And when I discovered opera at the age of 12 or 13, I was frustrated because the policy in the fine arts dept. was that only teachers, or mostly only teachers, were THE ones who could check out opera recordings and other boxed, multi-disk sets.  A young man who worked fine arts discovered my interest and more-or-less clandestinely let me check out operas.  He loaded me down with stuff he liked: Lohengrin, La Fanciulla del West (NOT Puccini's best), and perhaps something by Richard Strauss--way above where I was, but it didn't matter.  He continued to allow me to check out the boxed sets of LPs, and I hope he didn't lose his job over it.  At some point, he was no longer there, so perhaps he morphed into...a DIRECTOR somewhere.
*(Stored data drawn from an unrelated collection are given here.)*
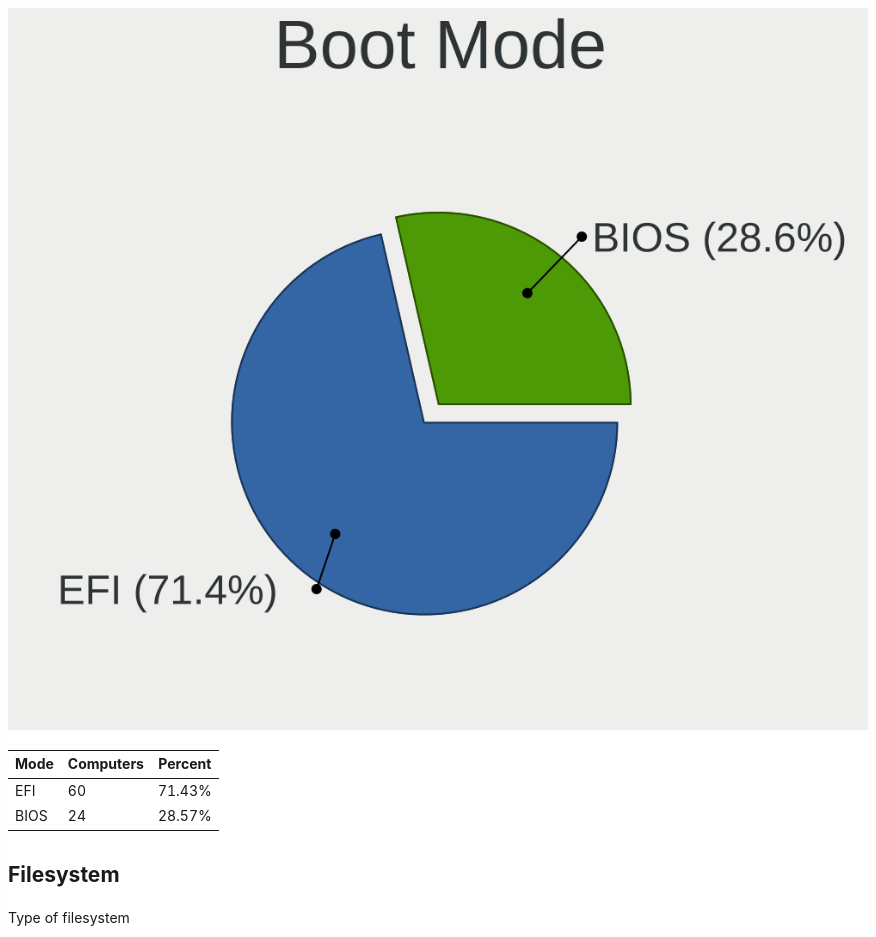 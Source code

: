 ![Boot Mode](./images/pie_chart/os_boot_mode.svg)


| Mode | Computers | Percent |
|------|-----------|---------|
| EFI  | 60        | 71.43%  |
| BIOS | 24        | 28.57%  |

Filesystem
----------

Type of filesystem
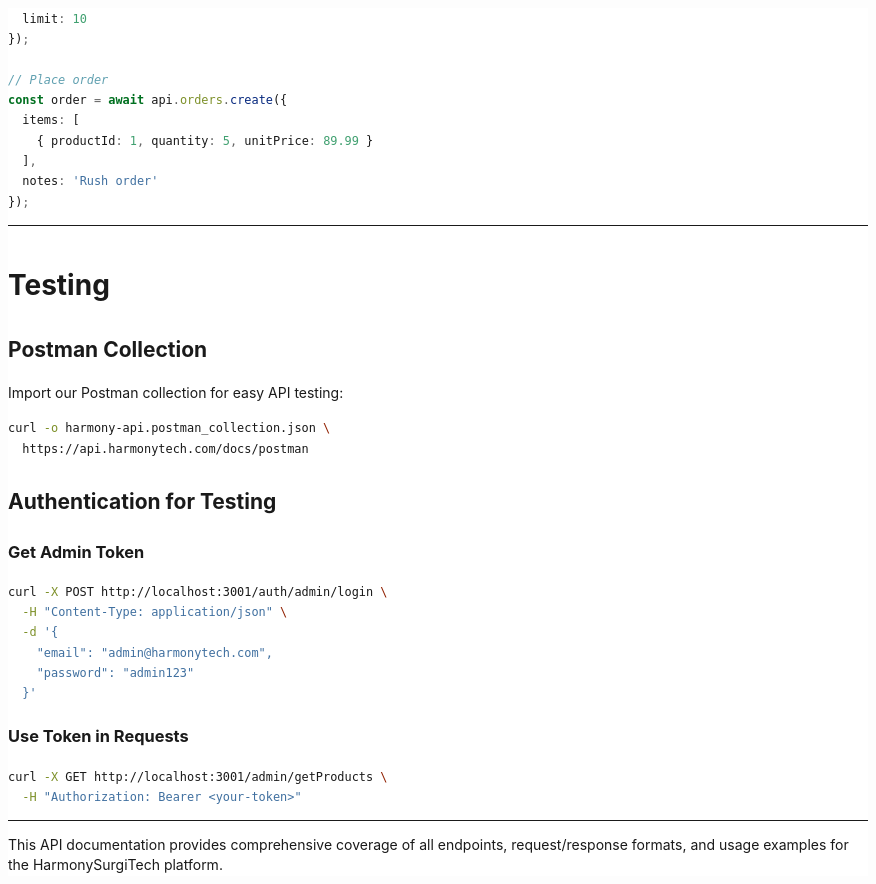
 ```typescript
  limit: 10
});

// Place order
const order = await api.orders.create({
  items: [
    { productId: 1, quantity: 5, unitPrice: 89.99 }
  ],
  notes: 'Rush order'
});
```

---

# Testing

## Postman Collection

Import our Postman collection for easy API testing:

```bash
curl -o harmony-api.postman_collection.json \
  https://api.harmonytech.com/docs/postman
```

## Authentication for Testing

### Get Admin Token
```bash
curl -X POST http://localhost:3001/auth/admin/login \
  -H "Content-Type: application/json" \
  -d '{
    "email": "admin@harmonytech.com",
    "password": "admin123"
  }'
```

### Use Token in Requests
```bash
curl -X GET http://localhost:3001/admin/getProducts \
  -H "Authorization: Bearer <your-token>"
```

---

This API documentation provides comprehensive coverage of all endpoints, request/response formats, and usage examples for the HarmonySurgiTech platform.
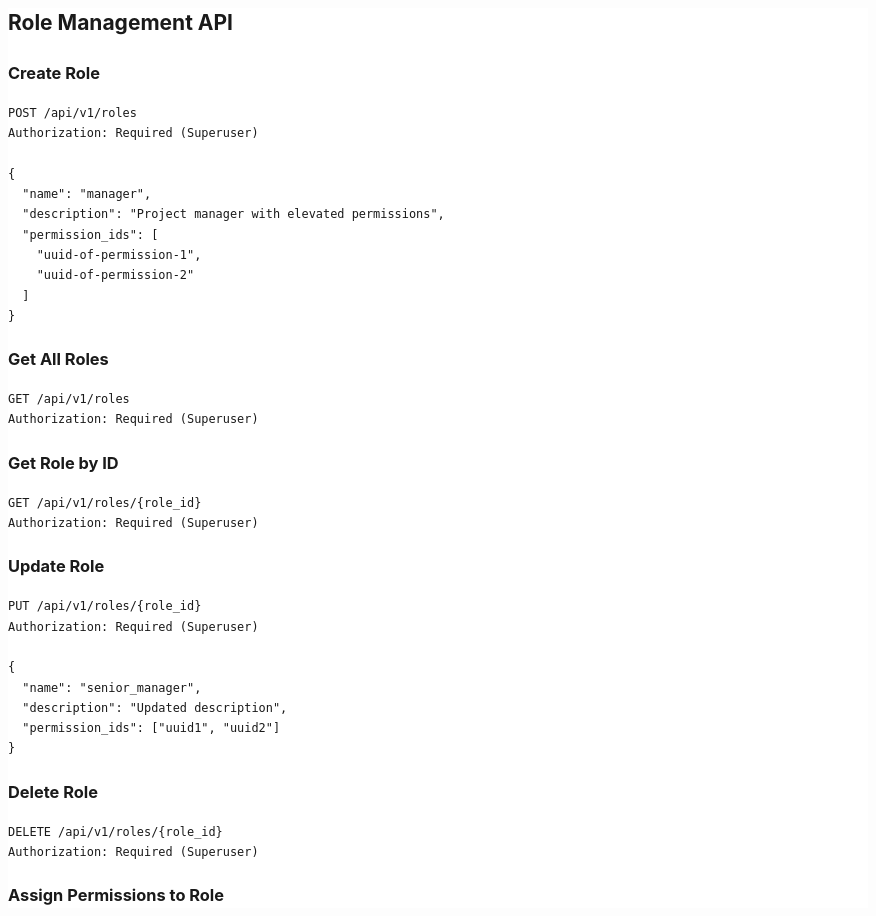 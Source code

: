 ## Role Management API

### Create Role

```http
POST /api/v1/roles
Authorization: Required (Superuser)

{
  "name": "manager",
  "description": "Project manager with elevated permissions",
  "permission_ids": [
    "uuid-of-permission-1",
    "uuid-of-permission-2"
  ]
}
```

### Get All Roles

```http
GET /api/v1/roles
Authorization: Required (Superuser)
```

### Get Role by ID

```http
GET /api/v1/roles/{role_id}
Authorization: Required (Superuser)
```

### Update Role

```http
PUT /api/v1/roles/{role_id}
Authorization: Required (Superuser)

{
  "name": "senior_manager",
  "description": "Updated description",
  "permission_ids": ["uuid1", "uuid2"]
}
```

### Delete Role

```http
DELETE /api/v1/roles/{role_id}
Authorization: Required (Superuser)
```

### Assign Permissions to Role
So, ultimately, librarianship just seemed perfectly natural.  I was chagrined, I *must* say, when in high school I applied for a job at the Topeka Public Library, as a lowly page, and was NOT hired.  But I forgave them all, those wicked people who did not see my potential.

Just as an aside, the director of TPL when I was a child was Horace Moses--what a wonderful name--and he was an Episcopalian.  He had two sons who became priests, and I knew one of them, in later life.  "Father Moses" had a nice ring to it.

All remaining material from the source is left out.